People have forgotten how beautiful it is to be natural, even in love.

When bop was born, the jazz musician began to reflect more upon his playing, to study more, to enlarge his vocabulary as a soloist and to think more about group improvisation. Since that time, development in these directions has been continuous, though in the last few years there has been a second period of exceptional progress. Many musicians have taken part, but Ornette Coleman has pre-eminence, both historically and because of the radical and uncompromising nature of his work. We must therefore consider his contribution first.

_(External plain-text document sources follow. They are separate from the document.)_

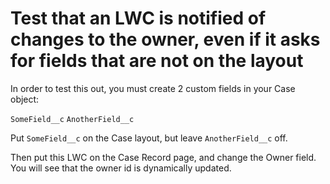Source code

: # Test that an LWC is notified of changes to the owner, even if it asks for fields that are not on the layout

In order to test this out, you must create 2 custom fields in your Case object:

`SomeField__c`
`AnotherField__c`

Put `SomeField__c` on the Case layout, but leave `AnotherField__c` off.

Then put this LWC on the Case Record page, and change the Owner field.  You will see that the owner id is dynamically updated.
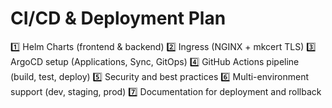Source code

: # CI/CD & Deployment Plan

1️⃣ Helm Charts (frontend & backend)
2️⃣ Ingress (NGINX + mkcert TLS)
3️⃣ ArgoCD setup (Applications, Sync, GitOps)
4️⃣ GitHub Actions pipeline (build, test, deploy)
5️⃣ Security and best practices
6️⃣ Multi-environment support (dev, staging, prod)
7️⃣ Documentation for deployment and rollback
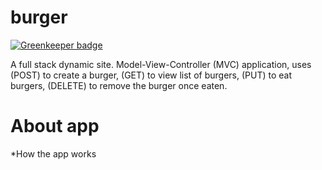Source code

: # burger

[![Greenkeeper badge](https://badges.greenkeeper.io/Priscilaaris94/burger.svg)](https://greenkeeper.io/)

A full stack dynamic site. Model-View-Controller (MVC) application, uses (POST) to create a burger, (GET) to view list of burgers, (PUT) to eat burgers, (DELETE) to remove the burger once eaten. 

# About app
*How the app works

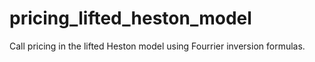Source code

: # pricing_lifted_heston_model
Call pricing in the lifted Heston model using Fourrier inversion formulas.
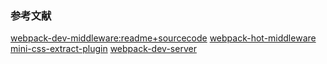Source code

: ### 参考文献
[webpack-dev-middleware:readme+sourcecode](https://github.com/webpack/webpack-dev-middleware)
[webpack-hot-middleware]()
[mini-css-extract-plugin]()
[webpack-dev-server](https://webpack.js.org/configuration/dev-server/#devserver)
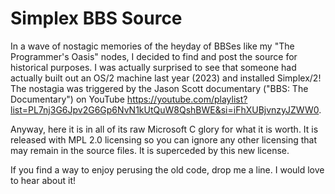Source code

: # Simplex BBS Source

In a wave of nostagic memories of the heyday of BBSes like my "The Programmer's Oasis" nodes, I decided to find and post the source for historical purposes.  I 
was actually surprised to see that someone had actually built out an OS/2 machine last year (2023) and installed Simplex/2!  The nostagia was triggered
by the Jason Scott documentary ("BBS: The Documentary") on YouTube https://youtube.com/playlist?list=PL7nj3G6Jpv2G6Gp6NvN1kUtQuW8QshBWE&si=iFhXUBjvnzyJZWW0.

Anyway, here it is in all of its raw Microsoft C glory for what it is worth.  It is released with MPL 2.0 licensing so you can ignore any other licensing
that may remain in the source files.  It is superceded by this new license.

If you find a way to enjoy perusing the old code, drop me a line.  I would love to hear about it!
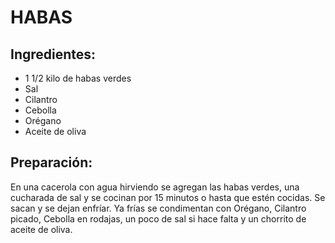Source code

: # HABAS

## Ingredientes:
- 1 1/2 kilo de habas verdes
- Sal
- Cilantro 
- Cebolla 
- Orégano
- Aceite de oliva 

## Preparación: 
En una cacerola con agua hirviendo se agregan las habas verdes, una cucharada de sal y se cocinan por 15 minutos o hasta que estén cocidas. Se sacan y se dejan enfríar. Ya frías se condimentan con Orégano, Cilantro picado, Cebolla en rodajas, un poco de sal si hace falta y un chorrito de aceite de oliva. 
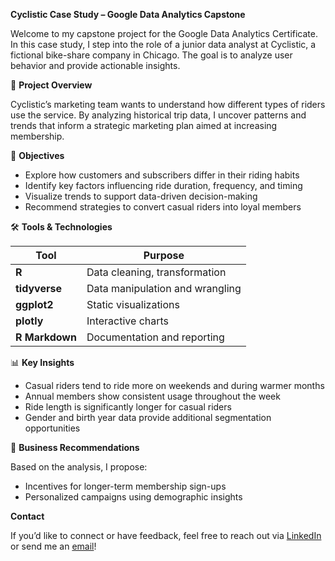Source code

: **Cyclistic Case Study – Google Data Analytics Capstone**

Welcome to my capstone project for the Google Data Analytics Certificate. In this case study, I step into the role of a junior data analyst at Cyclistic, a fictional bike-share company in Chicago. The goal is to analyze user behavior and provide actionable insights.

📌 **Project Overview**

Cyclistic’s marketing team wants to understand how different types of riders use the service. By analyzing historical trip data, I uncover patterns and trends that inform a strategic marketing plan aimed at increasing membership.

🎯 **Objectives**

- Explore how customers and subscribers differ in their riding habits
- Identify key factors influencing ride duration, frequency, and timing
- Visualize trends to support data-driven decision-making
- Recommend strategies to convert casual riders into loyal members

🛠 **Tools & Technologies**

| Tool | Purpose |
|--------------|---------------------------------|
| **R** | Data cleaning, transformation |
| **tidyverse** | Data manipulation and wrangling |
| **ggplot2** | Static visualizations |
| **plotly** | Interactive charts |
| **R Markdown** | Documentation and reporting |

📊 **Key Insights**

- Casual riders tend to ride more on weekends and during warmer months
- Annual members show consistent usage throughout the week
- Ride length is significantly longer for casual riders
- Gender and birth year data provide additional segmentation opportunities

📌 **Business Recommendations**

Based on the analysis, I propose:

- Incentives for longer-term membership sign-ups
- Personalized campaigns using demographic insights

**Contact**

If you’d like to connect or have feedback, feel free to reach out via [LinkedIn](https://www.linkedin.com/in/zaid-alfaddagh/) or send me an [email](to:zaidfdgh@gmail.com)!
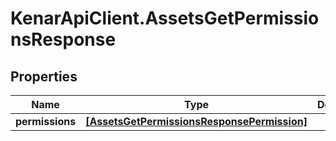 # KenarApiClient.AssetsGetPermissionsResponse

## Properties

Name | Type | Description | Notes
------------ | ------------- | ------------- | -------------
**permissions** | [**[AssetsGetPermissionsResponsePermission]**](AssetsGetPermissionsResponsePermission.md) |  | [optional] 


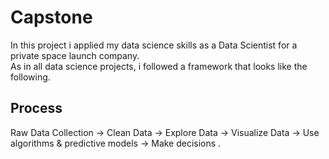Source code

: # Capstone

In this project i applied my data science skills as a Data Scientist for a private space launch company. <br />
As in all data science projects, i followed a framework that looks like the following. 

## Process
Raw Data Collection -> Clean Data -> Explore Data -> Visualize Data -> Use algorithms & predictive models -> Make decisions .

He was born in 1930, into a working class family in Fort Worth, Texas. He began playing alto and tenor saxophones during his adolescence and was almost entirely self-taught. Since then, he has struggled to work as a musician, and until he made his first record in 1958, he was virtually unknown. In 1959, he took his group from Los Angeles to New York for an extended engagement at the Five Spot club, where he made his first impact upon the jazz world. He has continued to live in New York, working only intermittently.

Before he formed his quartet, Coleman had met few musicians who understood and sympathized with what he was trying to do, and had spent most of his time playing in rhythm-and-blues bands. Thus, he had neither an academic training nor extensive experience with the jazz establishment, and he appeared as a naïve and largely intuitive innovator with remarkable strengths and undeniable weaknesses.

Coleman thinks of his music in terms of spontaneity, naturalness, freedom, self-expression and communication. He feels that musical theory is only the means by which these ends are achieved, and that many jazz musicians have become far too involved in the mechanics of making music, forgetting the important things. ‘Let’s try and play the music’, he has said, ‘not the background’.

For Coleman, rhythmically organized melody is the actualization of music, while harmony is the background, of secondary importance. As a soloist, he rejects the idea that extemporization must always relate to the chords on which the theme is based, feeling that he should be free to play any note in any context. Harmonic improvisation has been the standard practice since bop, and most musicians have brought overall cohesiveness to their work in this way. Coleman feels that it limits his choice of notes too much. His method has since been termed ‘pantonality’, distinguished from ‘atonality’ in that rules of harmonic and melodic serialization are not observed.